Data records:
=======
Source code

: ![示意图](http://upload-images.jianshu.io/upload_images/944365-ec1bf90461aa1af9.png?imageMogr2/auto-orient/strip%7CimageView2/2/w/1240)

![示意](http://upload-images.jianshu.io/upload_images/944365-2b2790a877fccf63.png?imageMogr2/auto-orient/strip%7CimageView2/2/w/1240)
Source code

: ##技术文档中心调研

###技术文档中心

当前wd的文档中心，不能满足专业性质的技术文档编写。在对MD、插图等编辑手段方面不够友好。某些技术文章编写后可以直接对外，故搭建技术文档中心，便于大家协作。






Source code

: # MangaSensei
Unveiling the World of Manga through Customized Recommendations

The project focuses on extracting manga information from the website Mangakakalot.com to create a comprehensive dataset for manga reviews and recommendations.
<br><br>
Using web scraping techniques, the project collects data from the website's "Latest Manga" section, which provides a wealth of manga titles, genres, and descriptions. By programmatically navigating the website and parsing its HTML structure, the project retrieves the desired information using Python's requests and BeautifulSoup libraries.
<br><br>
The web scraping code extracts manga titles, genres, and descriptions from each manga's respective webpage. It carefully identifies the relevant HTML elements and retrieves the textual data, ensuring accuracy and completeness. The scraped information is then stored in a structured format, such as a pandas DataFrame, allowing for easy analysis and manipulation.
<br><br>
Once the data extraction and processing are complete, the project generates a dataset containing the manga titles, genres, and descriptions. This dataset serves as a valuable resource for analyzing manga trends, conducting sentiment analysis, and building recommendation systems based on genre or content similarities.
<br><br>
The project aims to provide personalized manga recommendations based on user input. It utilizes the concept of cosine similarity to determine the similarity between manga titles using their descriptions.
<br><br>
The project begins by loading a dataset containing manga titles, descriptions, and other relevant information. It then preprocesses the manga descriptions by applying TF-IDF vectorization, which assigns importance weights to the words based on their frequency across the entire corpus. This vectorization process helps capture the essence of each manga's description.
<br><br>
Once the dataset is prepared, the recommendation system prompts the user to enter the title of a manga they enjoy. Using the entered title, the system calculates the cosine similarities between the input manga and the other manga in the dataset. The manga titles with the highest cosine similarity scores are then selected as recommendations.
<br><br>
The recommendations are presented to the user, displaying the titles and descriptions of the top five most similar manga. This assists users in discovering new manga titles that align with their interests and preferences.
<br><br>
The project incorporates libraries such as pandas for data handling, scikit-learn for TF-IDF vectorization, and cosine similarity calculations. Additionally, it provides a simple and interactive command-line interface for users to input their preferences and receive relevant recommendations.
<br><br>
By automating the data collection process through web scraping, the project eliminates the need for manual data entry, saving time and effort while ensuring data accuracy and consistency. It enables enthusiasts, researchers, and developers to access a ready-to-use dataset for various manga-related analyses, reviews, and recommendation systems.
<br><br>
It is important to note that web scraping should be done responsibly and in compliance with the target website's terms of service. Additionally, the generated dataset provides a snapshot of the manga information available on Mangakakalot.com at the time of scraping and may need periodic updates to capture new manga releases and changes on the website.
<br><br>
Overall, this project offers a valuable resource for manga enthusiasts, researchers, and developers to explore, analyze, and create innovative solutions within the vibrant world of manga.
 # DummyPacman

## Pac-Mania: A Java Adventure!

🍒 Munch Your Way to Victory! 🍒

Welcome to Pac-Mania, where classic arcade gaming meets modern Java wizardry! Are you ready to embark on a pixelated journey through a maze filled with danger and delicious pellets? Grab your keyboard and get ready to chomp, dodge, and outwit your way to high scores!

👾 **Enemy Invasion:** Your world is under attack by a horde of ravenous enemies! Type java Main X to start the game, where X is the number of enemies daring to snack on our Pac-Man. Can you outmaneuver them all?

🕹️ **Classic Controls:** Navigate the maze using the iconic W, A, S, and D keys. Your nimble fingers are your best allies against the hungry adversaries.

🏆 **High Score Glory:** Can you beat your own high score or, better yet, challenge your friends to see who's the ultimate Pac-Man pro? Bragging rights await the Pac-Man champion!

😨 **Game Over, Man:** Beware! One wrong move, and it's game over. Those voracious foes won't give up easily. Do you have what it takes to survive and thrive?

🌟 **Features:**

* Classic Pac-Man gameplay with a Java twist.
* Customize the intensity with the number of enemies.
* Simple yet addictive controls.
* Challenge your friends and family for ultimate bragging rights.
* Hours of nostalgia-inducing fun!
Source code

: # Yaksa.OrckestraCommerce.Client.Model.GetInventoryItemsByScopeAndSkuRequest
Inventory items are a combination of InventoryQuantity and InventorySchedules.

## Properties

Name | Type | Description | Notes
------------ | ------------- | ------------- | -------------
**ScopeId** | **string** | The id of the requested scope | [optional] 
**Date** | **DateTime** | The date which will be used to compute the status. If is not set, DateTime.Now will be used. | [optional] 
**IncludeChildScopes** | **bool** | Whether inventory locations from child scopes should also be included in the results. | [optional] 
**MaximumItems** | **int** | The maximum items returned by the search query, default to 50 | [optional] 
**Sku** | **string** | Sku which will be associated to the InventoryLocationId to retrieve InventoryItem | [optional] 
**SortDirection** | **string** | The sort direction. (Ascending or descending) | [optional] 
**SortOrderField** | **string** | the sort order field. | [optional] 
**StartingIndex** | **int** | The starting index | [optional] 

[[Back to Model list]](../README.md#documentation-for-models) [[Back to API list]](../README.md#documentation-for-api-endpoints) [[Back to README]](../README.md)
=======
### TASK STATEMENT
Only the lines above from the line containing "# DummyPacman" through the line containing "outmaneuver them all?" should be retyped, exactly and with both ends included.

### RESPONSE TO THIS EXERCISE
 # DummyPacman

## Pac-Mania: A Java Adventure!

🍒 Munch Your Way to Victory! 🍒

Welcome to Pac-Mania, where classic arcade gaming meets modern Java wizardry! Are you ready to embark on a pixelated journey through a maze filled with danger and delicious pellets? Grab your keyboard and get ready to chomp, dodge, and outwit your way to high scores!

👾 **Enemy Invasion:** Your world is under attack by a horde of ravenous enemies! Type java Main X to start the game, where X is the number of enemies daring to snack on our Pac-Man. Can you outmaneuver them all?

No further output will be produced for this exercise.